Prova produzida em processo penal pode ser utilizada em processo administrativo disciplinar? (Informativo 386)

há 15 anos

Informativo n. 0358

Período: 2 a 6 junho de 2008

As notas aqui divulgadas foram colhidas nas sessões de julgamento e elaboradas pela Assessoria das Comissões Permanentes de Ministros, não consistindo em repositórios oficiais da jurisprudência deste Tribunal.

Sexta Turma

PROVA EMPRESTADA. NECESSIDADE. AUTORIZAÇÃO. JUIZ CRIMINAL.

A interceptação telefônica como meio de prova necessita de expressa autorização do juízo criminal. Sua remessa e utilização em processo disciplinar devem ser autorizadas pelo juízo responsável pela preservação do sigilo de tal prova. Ademais, necessário que se respeitem, ainda, os princípios do contraditório e da ampla defesa. Caso não observados esses requisitos serão nulos a sindicância e o processo administrativo disciplinar lastreado exclusivamente nas fitas degravadas das interceptações telefônicas. Precedentes citados do STF: RMS 24.956-DF , DJ 10/11/2005; do STJ: MS 9.212-DF , DJ 1º/6/2005, e MS 12.468-DF , DJ 14/11/2007. RMS 16.429-SC , Rel. Min. Maria Thereza de Assis Moura, julgado em 3/6/2008.

NOTAS DA REDAÇÃO

A interceptação telefônica está regulada na Lei 9.296 /96, e logo no primeiro artigo prescreve que sua realização só será permitida para fins de persecução criminal.

Art. 1º A interceptação de comunicações telefônicas, de qualquer natureza, para prova em investigação criminal e em instrução processual penal , observará o disposto nesta Lei e dependerá de ordem do juiz competente da ação principal, sob segredo de justiça. (grifos nossos)

AConstituiçãoo da República de 1988 ao mesmo tempo em que prevê o direito fundamental da inviolabilidade do sigilo das conversas telefônicas, prevê também única hipótese para a sua quebra, qual seja: a interceptação para fins de investigação criminal ou instrução processual penal.

Art. 5º XII - e inviolável o sigilo da correspondência e das comunicações telegráficas, de dados e das comunicações telefônicas, salvo , no último caso, por ordem judicial, nas hipóteses e na forma que a lei estabelecer para fins de investigação criminal ou instrução processual penal (grifos nossos)

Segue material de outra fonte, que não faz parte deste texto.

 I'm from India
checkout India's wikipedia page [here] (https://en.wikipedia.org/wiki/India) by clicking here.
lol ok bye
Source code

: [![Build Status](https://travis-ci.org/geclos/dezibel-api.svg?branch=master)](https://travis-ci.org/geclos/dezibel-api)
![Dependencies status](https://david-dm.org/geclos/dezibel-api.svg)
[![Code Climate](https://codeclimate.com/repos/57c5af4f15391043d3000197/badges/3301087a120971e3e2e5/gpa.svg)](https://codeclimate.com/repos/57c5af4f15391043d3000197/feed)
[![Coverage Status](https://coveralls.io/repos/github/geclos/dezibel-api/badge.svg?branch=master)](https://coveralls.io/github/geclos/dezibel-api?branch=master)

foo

Diante dos dispositivos supra citados, extrai-se o entendimento de que a interceptação de conversas telefônicas é exceção à regra de inviolabilidade da intimidade da vida pessoal do cidadão. Por ser exceção, fica limitada a busca de provas em investigação criminal e em instrução processual penal, bem como submetido à existência de fortes indícios de autoria ou participação, de ser o único meio disponível de prova e do crime ser apenado com reclusão, nos termos do artigo da Lei 9.296 /96, in verbis:

Art. 2º Não será admitida a interceptação de comunicações telefônicas quando ocorrer qualquer das seguintes hipóteses:

I - não houver indícios razoáveis da autoria ou participação em infração penal;

II - a prova puder ser feita por outros meios disponíveis;

III - o fato investigado constituir infração penal punida, no máximo, com pena de detenção.

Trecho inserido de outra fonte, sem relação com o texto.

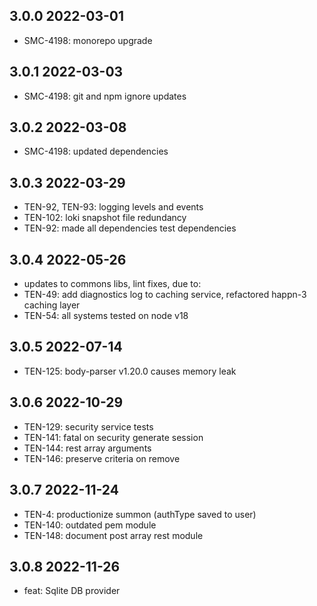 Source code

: 3.0.0 2022-03-01
-----------------
  - SMC-4198: monorepo upgrade

3.0.1 2022-03-03
-----------------
  - SMC-4198: git and npm ignore updates

3.0.2 2022-03-08
-----------------
  - SMC-4198: updated dependencies

3.0.3 2022-03-29
-----------------
  - TEN-92, TEN-93: logging levels and events
  - TEN-102: loki snapshot  file redundancy
  - TEN-92: made all dependencies test dependencies

3.0.4 2022-05-26
-----------------
  - updates to commons libs, lint fixes, due to:
  - TEN-49: add diagnostics log to caching service, refactored happn-3 caching layer
  - TEN-54: all systems tested on node v18

3.0.5 2022-07-14
-----------------
  - TEN-125: body-parser v1.20.0 causes memory leak

3.0.6 2022-10-29
-----------------
  - TEN-129: security service tests
  - TEN-141: fatal on security generate session
  - TEN-144: rest array arguments
  - TEN-146: preserve criteria on remove

3.0.7 2022-11-24
-----------------
  - TEN-4: productionize summon (authType saved to user)
  - TEN-140: outdated pem module
  - TEN-148: document post array rest module

3.0.8 2022-11-26
-----------------
  - feat: Sqlite DB provider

Atendida todas essas condições, justifica-se a violação do sigilo das conversas telefônicas, da intimidade pessoal, pois há uma violação da paz social capaz de mitigar o direito à inviolabilidade das comunicações. Dessa forma, se somente nesses casos é possível a quebra do sigilo, poder-se dizer que não é admissível o empréstimo dessas provas para subsidiar o procedimento administrativo disciplinar?

Há divergência não só na doutrina como na jurisprudência dos Tribunais Superiores. Vejamos:

Para o jurista Luiz Flávio Gomes "O legislador constitucional ao delimitar a finalidade da interceptação telefônica (criminal) já estava ponderando valores, sopesando interesses. Nisso reside também o princípio da proporcionalidade. Segundo a imagem do legislador, justifica-se sacrificar o direito à intimidade para uma investigação ou processo criminal, não civil. Isso tem por base os valores envolvidos num e noutro processo. (...) Estando em jogo liberdades constitucionais (direito à intimidade frente a outros direitos ou interesses), procurou o constituinte, desde logo, demarcar o âmbito de prevalência de outro interesse (criminal), em detrimento da intimidade. Mesmo assim, não é qualquer crime que admite a interceptação. Essa escolha fundada na proporcionalidade, não pode ser desviada na praxe forense. Em conclusão, a prova colhida por interceptação telefônica no âmbito penal não pode ser 'emprestada' (ou utilizada) para qualquer outro processo vinculado a outros ramos do direito. (...) Urge o respeito à vontade do constituinte ('fins criminais'). Ao permitir a interceptação, como quebra que é do sigilo das comunicações, somente para 'fins criminais', já fazia uso da ponderação e da proporcionalidade, que agora não pode ser ampliada na prática. Impõe-se por último, acrescentar: essa prova criminal deve permanecer em 'segredo de justiça'. É inconciliável o empréstimo de prova como o segredo de justiça assegurado no art. 1º". (Finalidade da Interceptação Telefônica e a Questão da Prova Emprestada. In: Repertório IOB de jurisprudência, v. 4/97, p.75).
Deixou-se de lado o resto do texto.